Three of FTX’s celebrity backers have settled a lawsuit filed by investors in the failed exchange.
As Bloomberg News reported Friday (Sept. 16), Jacksonville Jaguars quarterback Trevor Lawrence and YouTube influencers Kevin Paffrath and Tom Nash agreed to settle claims that they helped trick investors into backing Sam Bankman-Fried’s fraudulent cryptocurrency firm.
Terms of the settlement were not revealed. The report noted that the agreements are the first to be reached following a rash of lawsuits against celebrities and sports figures who are accused of promoting Bankman-Fried’s company as it carried out a multibillion dollar fraud.
The trial in that fraud case is set to begin in federal court next month. Thirty-one-year-old Bankman-Fried, who has pleaded not guilty, faces decades in prison if convicted.
Meanwhile, lawsuits are pending against other celebrities who endorsed FTX, among them Tom Brady, Gisele Bundchen, Steph Curry, Shaquille O’Neal and Larry David.
As PYMNTS has reported, Bankman-Fried — like many crypto firms — courted figures from the sporting world to promote his company. Before his company fell, he purchased the naming rights to the Miami Heat’s arena and ran a Super Bowl ad featuring David, co-creator of “Seinfeld” and star of the long-running HBO comedy “Curb Your Enthusiasm.”
The company is also hoping to recover some of the funds paid to O’Neal and other figures from the world of sports.
The news came two days after the now-bankrupt FTX won court approval to sell its cryptocurrency assets to repay customers in U.S. dollars.
The decision by U.S. Bankruptcy Judge John Dorsey in Wilmington, Delaware, is designed to reduce risks associated with price volatility in the crypto markets.

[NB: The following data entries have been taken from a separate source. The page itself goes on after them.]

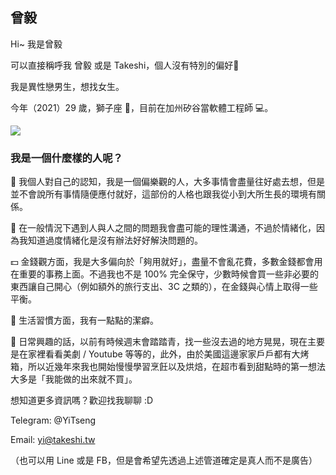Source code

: 曾毅
---

Hi~ 我是曾毅

可以直接稱呼我 曾毅 或是 Takeshi，個人沒有特別的偏好🤔

我是異性戀男生，想找女生。

今年（2021）29 歲，獅子座 🦁，目前在加州矽谷當軟體工程師 💻。

![](https://i.imgur.com/RI8hrdQ.jpg)

### 我是一個什麼樣的人呢？

💠 我個人對自己的認知，我是一個偏樂觀的人，大多事情會盡量往好處去想，但是並不會說所有事情隨便應付就好，這部份的人格也跟我從小到大所生長的環境有關係。

💠 在一般情況下遇到人與人之間的問題我會盡可能的理性溝通，不過於情緒化，因為我知道過度情緒化是沒有辦法好好解決問題的。

💵 金錢觀方面，我是大多偏向於「夠用就好」，盡量不會亂花費，多數金錢都會用在重要的事務上面。不過我也不是 100% 完全保守，少數時候會買一些非必要的東西讓自己開心（例如額外的旅行支出、3C 之類的），在金錢與心情上取得一些平衡。

🧹 生活習慣方面，我有一點點的潔癖。

🥮 日常興趣的話，以前有時候週末會踏踏青，找一些沒去過的地方晃晃，現在主要是在家裡看看美劇 / Youtube 等等的，此外，由於美國這邊家家戶戶都有大烤箱，所以近幾年來我也開始慢慢學習烹飪以及烘焙，在超市看到甜點時的第一想法大多是「我能做的出來就不買」。

想知道更多資訊嗎？歡迎找我聊聊 :D

Telegram: @YiTseng

Email: [yi@takeshi.tw](mailto:yi@takeshi.tw)

（也可以用 Line 或是 FB，但是會希望先透過上述管道確定是真人而不是廣告）
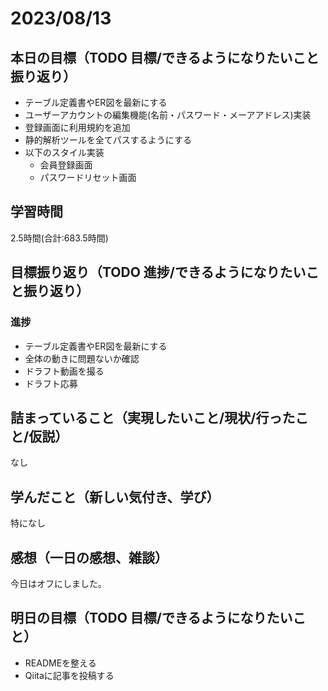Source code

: # 2023/08/13
## 本日の目標（TODO 目標/できるようになりたいこと振り返り）
- テーブル定義書やER図を最新にする
- ユーザーアカウントの編集機能(名前・パスワード・メーアアドレス)実装
- 登録画面に利用規約を追加
- 静的解析ツールを全てパスするようにする
- 以下のスタイル実装
  - 会員登録画面
  - パスワードリセット画面
## 学習時間
2.5時間(合計:683.5時間)
## 目標振り返り（TODO 進捗/できるようになりたいこと振り返り）
### 進捗
- テーブル定義書やER図を最新にする
- 全体の動きに問題ないか確認
- ドラフト動画を撮る
- ドラフト応募
## 詰まっていること（実現したいこと/現状/行ったこと/仮説）
なし
## 学んだこと（新しい気付き、学び）
特になし
## 感想（一日の感想、雑談）
今日はオフにしました｡
## 明日の目標（TODO 目標/できるようになりたいこと）
- READMEを整える
- Qiitaに記事を投稿する
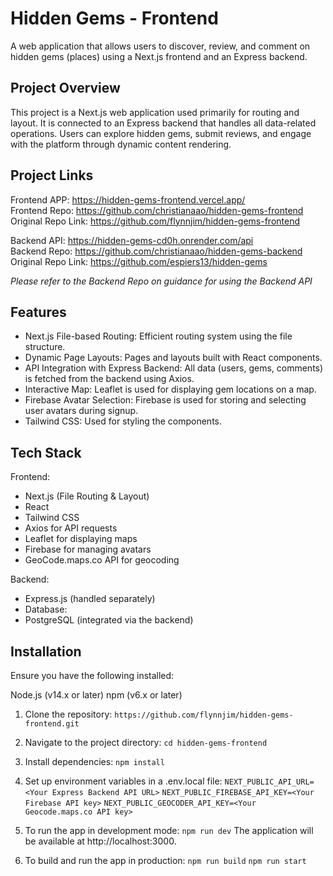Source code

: # Hidden Gems - Frontend

A web application that allows users to discover, review, and comment on hidden gems (places) using a Next.js frontend and an Express backend.

## Project Overview

This project is a Next.js web application used primarily for routing and layout. It is connected to an Express backend that handles all data-related operations. Users can explore hidden gems, submit reviews, and engage with the platform through dynamic content rendering.

## Project Links

Frontend APP: https://hidden-gems-frontend.vercel.app/ <br>
Frontend Repo: https://github.com/christianaao/hidden-gems-frontend <br>
Original Repo Link: https://github.com/flynnjim/hidden-gems-frontend <br>

Backend API: https://hidden-gems-cd0h.onrender.com/api <br>
Backend Repo: https://github.com/christianaao/hidden-gems-backend <br>
Original Repo Link: https://github.com/espiers13/hidden-gems <br>

_Please refer to the Backend Repo on guidance for using the Backend API_

## Features

- Next.js File-based Routing: Efficient routing system using the file structure.
- Dynamic Page Layouts: Pages and layouts built with React components.
- API Integration with Express Backend: All data (users, gems, comments) is fetched from the backend using Axios.
- Interactive Map: Leaflet is used for displaying gem locations on a map.
- Firebase Avatar Selection: Firebase is used for storing and selecting user avatars during signup.
- Tailwind CSS: Used for styling the components.

## Tech Stack

Frontend:

- Next.js (File Routing & Layout)
- React
- Tailwind CSS
- Axios for API requests
- Leaflet for displaying maps
- Firebase for managing avatars
- GeoCode.maps.co API for geocoding

Backend:

- Express.js (handled separately)
- Database:
- PostgreSQL (integrated via the backend)

## Installation

Ensure you have the following installed:

Node.js (v14.x or later)
npm (v6.x or later)

1. Clone the repository:
   `https://github.com/flynnjim/hidden-gems-frontend.git`

2. Navigate to the project directory:
   `cd hidden-gems-frontend`

3. Install dependencies:
   `npm install`

4. Set up environment variables in a .env.local file:
   `NEXT_PUBLIC_API_URL=<Your Express Backend API URL>`
   `NEXT_PUBLIC_FIREBASE_API_KEY=<Your Firebase API key>`
   `NEXT_PUBLIC_GEOCODER_API_KEY=<Your Geocode.maps.co API key> `

5. To run the app in development mode:
   `npm run dev`
   The application will be available at http://localhost:3000.

6. To build and run the app in production:
   `npm run build`
   `npm run start`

Under the plan, FTX can sell up to $100 million in cryptocurrency per week, and is permitted to enter into hedging and staking agreements to lower the risk of price volatility and earn passive income on more mainstream crypto assets like bitcoin and ether.
The request was made by FTX and received the blessing of the committee representing FTX’s customers in the bankruptcy, along with an ad hoc committee representing non-U.S. customers with deposits on FTX.com’s international exchange.
Dorsey also allowed FTX to increase its liquidation pace to up to $200 million per week, subject to agreement from both creditors committees. FTX has revealed that it owns $3.4 billion in cryptocurrencies, including significant holdings in solana, bitcoin and ether.
Last week also saw reports that FTX is set for a potential revival, with the exchange’s estate having reached out to more than 75 potential bidders since May and gotten several bids.